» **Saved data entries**
::::::::
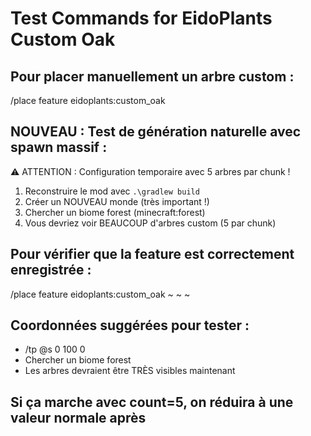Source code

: # Test Commands for EidoPlants Custom Oak

## Pour placer manuellement un arbre custom :
/place feature eidoplants:custom_oak

## NOUVEAU : Test de génération naturelle avec spawn massif :
⚠️ ATTENTION : Configuration temporaire avec 5 arbres par chunk !

1. Reconstruire le mod avec `.\gradlew build`
2. Créer un NOUVEAU monde (très important !)
3. Chercher un biome forest (minecraft:forest)
4. Vous devriez voir BEAUCOUP d'arbres custom (5 par chunk)

## Pour vérifier que la feature est correctement enregistrée :
/place feature eidoplants:custom_oak ~ ~ ~

## Coordonnées suggérées pour tester :
- /tp @s 0 100 0
- Chercher un biome forest
- Les arbres devraient être TRÈS visibles maintenant

## Si ça marche avec count=5, on réduira à une valeur normale après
::::::::
» **Exercise directions**
Once more, please print all the lines above exactly, without their pictures.

» **Written answer**
Source code

: # Test Commands for EidoPlants Custom Oak

## Pour placer manuellement un arbre custom :
/place feature eidoplants:custom_oak

## NOUVEAU : Test de génération naturelle avec spawn massif :
⚠️ ATTENTION : Configuration temporaire avec 5 arbres par chunk !

1. Reconstruire le mod avec `.\gradlew build`
2. Créer un NOUVEAU monde (très important !)
3. Chercher un biome forest (minecraft:forest)
4. Vous devriez voir BEAUCOUP d'arbres custom (5 par chunk)

## Pour vérifier que la feature est correctement enregistrée :
/place feature eidoplants:custom_oak ~ ~ ~

## Coordonnées suggérées pour tester :
- /tp @s 0 100 0
- Chercher un biome forest
- Les arbres devraient être TRÈS visibles maintenant

## Si ça marche avec count=5, on réduira à une valeur normale après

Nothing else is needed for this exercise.